MADRID (Reuters) – Spain said on Thursday it would create additional emergency accommodation for 3,000 undocumented migrants in military barracks, hotels and hostels amid a 55% jump in arrivals by sea this year, which has triggered political tension.
Migrations Minister Jose Luis Escriva told reporters the government had approved using two military facilities in Madrid and plans to use two other in the south of the country.
Escriva declined to disclose how many additional beds will be created, but a ministry source told Reuters it would be around 3,000 in total.
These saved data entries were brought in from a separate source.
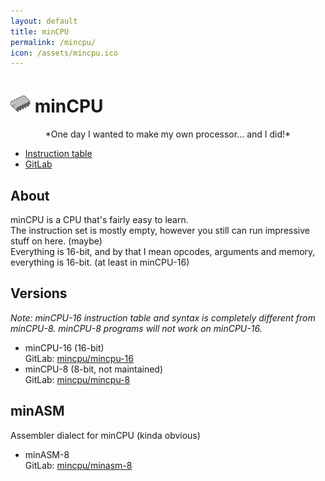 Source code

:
 ```yaml
---
layout: default
title: minCPU
permalink: /mincpu/
icon: /assets/mincpu.ico
---
```


# <img width="32" src="/assets/mincpu.gif" /> minCPU
<p style="text-align:center">*One day I wanted to make my own processor... and I did!*</p>

* [Instruction table](insttable/)
* [GitLab](https://gitlab.com/mincpu/)

## About
minCPU is a CPU that's fairly easy to learn.\
The instruction set is mostly empty, however
you still can run impressive stuff on here. (maybe)\
Everything is 16-bit, and by that I mean opcodes,
arguments and memory, everything is 16-bit. (at least in minCPU-16)

## Versions
*Note: minCPU-16 instruction table and syntax is completely different from minCPU-8. minCPU-8 programs will not work on minCPU-16.*
 * minCPU-16 (16-bit)\
   GitLab: [mincpu/mincpu-16](https://gitlab.com/mincpu/mincpu-16)
 * minCPU-8 (8-bit, not maintained)\
   GitLab: [mincpu/mincpu-8](https://gitlab.com/mincpu/mincpu-8)

## minASM
Assembler dialect for minCPU (kinda obvious)
 * minASM-8\
   GitLab: [mincpu/minasm-8](https://gitlab.com/mincpu/minasm-8)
The arrivals’ surge has been mainly driven by people coming from West Africa on dinghy boats to the Canary Islands in the Atlantic and comes after European Union countries sealed a deal on Oct. 4 on how to handle irregular immigration.
Italy has also experienced an uptick in arrivals, with the small island of Lampedusa struggling to cope with it.
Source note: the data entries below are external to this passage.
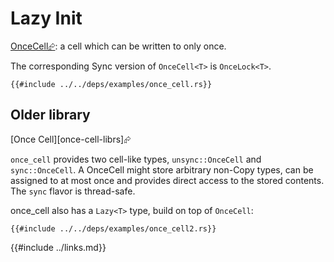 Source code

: # Lazy Init

[OnceCell⮳]( https://doc.rust-lang.org/core/cell/struct.OnceCell.html ): a cell which can be written to only once.

The corresponding Sync version of `OnceCell<T>` is `OnceLock<T>`.

```rust,editable
{{#include ../../deps/examples/once_cell.rs}}
```

## Older library

[Once Cell][once-cell-librs]⮳

`once_cell` provides two cell-like types, `unsync::OnceCell` and `sync::OnceCell`. A OnceCell might store arbitrary non-Copy types, can be assigned to at most once and provides direct access to the stored contents. The `sync` flavor is thread-safe.

once_cell also has a `Lazy<T>` type, build on top of `OnceCell`:

```rust,editable,ignore,mdbook-runnable
{{#include ../../deps/examples/once_cell2.rs}}
```

{{#include ../links.md}}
Between January to mid-October, arrivals to the Canaries reached 23,537 people, already surpassing the full-year figures for each of the previous three years, official data shows.
Local authorities have said they feel abandoned by the central government. Madrid opened new camps in the archipelago in 2021 following an increase in arrivals.
But this time the central government’s approach has been to expand emergency accommodations across the country, hoping to ease pressure on the Canaries. It also approved this week a 50-million-euro ($52.66 million) aid package for the islands.
Following police screenings, migrants will be placed in the military barracks, hotels, hostels and other types of accommodations on a voluntary basis, the ministry source said. The idea is for them not to stay in the same place for more than three months.
Madrid’s conservative regional leader Isabel Diaz Ayuso accused the leftist government of mismanaging the migration situation and suggested, without providing evidence, that the transfer of migrants to the mainland could compromise security.
Escriva argued the situation was well-handled and manageable, and said some conservative politicians were whipping up what he called xenophobic rhetoric.